High larval performance of leopard frog hybrids: Effects of environment-dependent selection


Predicting the ecological and evolutionary significance of hybridization depends on accurate and comprehensive measurements of the relative fitness of hybrid and parental genotypes under realistic environmental scenarios. Although matings between genetically distinct individuals may produce hybrid progeny of lower fitness than matings between genetically similar individuals, this is not always the case. Two species of North American leopard frogs (Rana blairi and R. sphenocephala) hybridize in central Missouri. To examine the relationship between genotypic fitness and the environment, I measured larval fitness components of the two leopard frog species and their interspecific hybrids using transplant experiments in field enclosures. This study was undertaken to compare larval fitness components of R. blairi, R. sphenocephala, and F1 hybrids in three natural aquatic habitats representative of a natural environmental gradient (prairie, woodland, and river floodplain). Larvae were reared either in single-genotype stands or in mixtures of all three genotypes.
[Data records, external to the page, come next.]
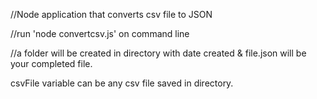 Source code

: //Node application that converts csv file to JSON

//run 'node convertcsv.js' on command line

//a folder will be created in directory with date created & file.json will be your completed file.

csvFile variable can be any csv file saved in directory.
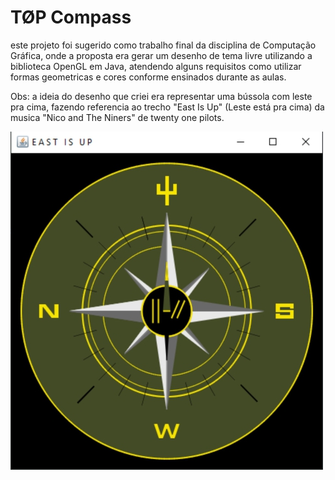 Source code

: # TØP Compass

este projeto foi sugerido como trabalho final da disciplina de Computação Gráfica, onde a proposta era gerar um desenho de tema livre utilizando a biblioteca OpenGL em Java, atendendo alguns requisitos como utilizar formas geometricas e cores conforme ensinados durante as aulas.

Obs: a ideia do desenho que criei era representar uma bússola com leste pra cima, fazendo referencia ao trecho "East Is Up" (Leste está pra cima) da musica "Nico and The Niners" de twenty one pilots. 

<img src="Desenho OpenGL/Janela - East is Up.jpg" alt=""/>
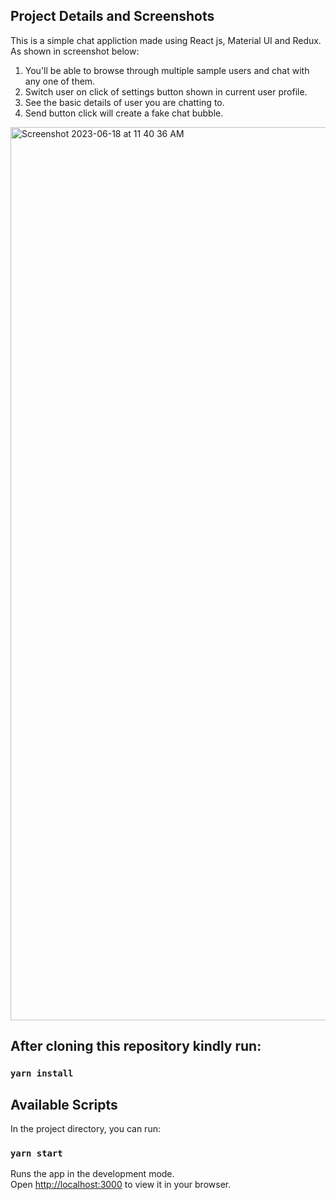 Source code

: ## Project Details and Screenshots
This is a simple chat appliction made using React js, Material UI and Redux.
As shown in screenshot below:
1. You'll be able to browse through multiple sample users and chat with any one of them.
2. Switch user on click of settings button shown in current user profile.
3. See the basic details of user you are chatting to.
4. Send button click will create a fake chat bubble.

<img width="1429" alt="Screenshot 2023-06-18 at 11 40 36 AM" src="https://github.com/singlamayank/quick-chat/assets/20686232/560461f1-9206-43ac-9fca-321e34c87a68">


## After cloning this repository kindly run:

### `yarn install`

## Available Scripts

In the project directory, you can run:

### `yarn start`

Runs the app in the development mode.\
Open [http://localhost:3000](http://localhost:3000) to view it in your browser.
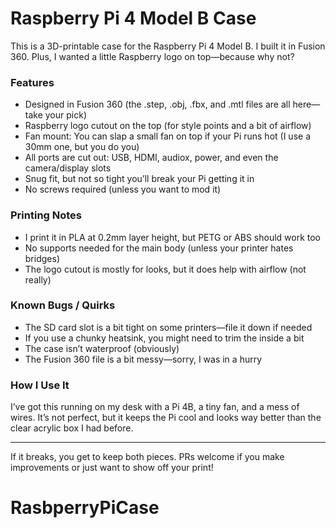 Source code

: # Raspberry Pi 4 Model B Case

This is a 3D-printable case for the Raspberry Pi 4 Model B. I built it in Fusion 360. Plus, I wanted a little Raspberry logo on top—because why not?


### Features
- Designed in Fusion 360 (the .step, .obj, .fbx, and .mtl files are all here—take your pick)
- Raspberry logo cutout on the top (for style points and a bit of airflow)
- Fan mount: You can slap a small fan on top if your Pi runs hot (I use a 30mm one, but you do you)
- All ports are cut out: USB, HDMI, audiox, power, and even the camera/display slots
- Snug fit, but not so tight you’ll break your Pi getting it in
- No screws required (unless you want to mod it)

### Printing Notes
- I print it in PLA at 0.2mm layer height, but PETG or ABS should work too
- No supports needed for the main body (unless your printer hates bridges)
- The logo cutout is mostly for looks, but it does help with airflow (not really)

### Known Bugs / Quirks
- The SD card slot is a bit tight on some printers—file it down if needed
- If you use a chunky heatsink, you might need to trim the inside a bit
- The case isn’t waterproof (obviously)
- The Fusion 360 file is a bit messy—sorry, I was in a hurry


### How I Use It
I’ve got this running on my desk with a Pi 4B, a tiny fan, and a mess of wires. It’s not perfect, but it keeps the Pi cool and looks way better than the clear acrylic box I had before.


---
If it breaks, you get to keep both pieces. PRs welcome if you make improvements or just want to show off your print!
# RasbperryPiCase

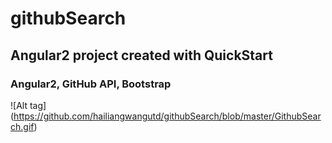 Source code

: # githubSearch
## Angular2 project created with QuickStart
### Angular2, GitHub API, Bootstrap
![Alt tag] (https://github.com/hailiangwangutd/githubSearch/blob/master/GithubSearch.gif)

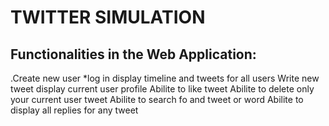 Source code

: # TWITTER SIMULATION  
## Functionalities in the Web Application:
.Create new user 
*log in 
display timeline and tweets for all users
Write new tweet 
display current user profile
Abilite to like tweet
Abilite to delete only your current user tweet
Abilite to search fo and tweet or word
Abilite to display all replies for any tweet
There was no evidence of reduced F1 hybrid larval performance in any environment. In fact, F1 hybrids metamorphosed larger than R. sphenocephala, but not R. blairi, in the river floodplain habitat. All genotypes produced the highest proportion of individuals surviving and metamorphosing in the floodplain habitat. Thus, hybrid genotypes performed equivalently to or better than their parental species in three aquatic habitat types. Transplant experiments such as these are critical for directly measuring genotype-by-environment interactions and for assessing the role of ecological factors in determining the adaptive potential of natural hybridization.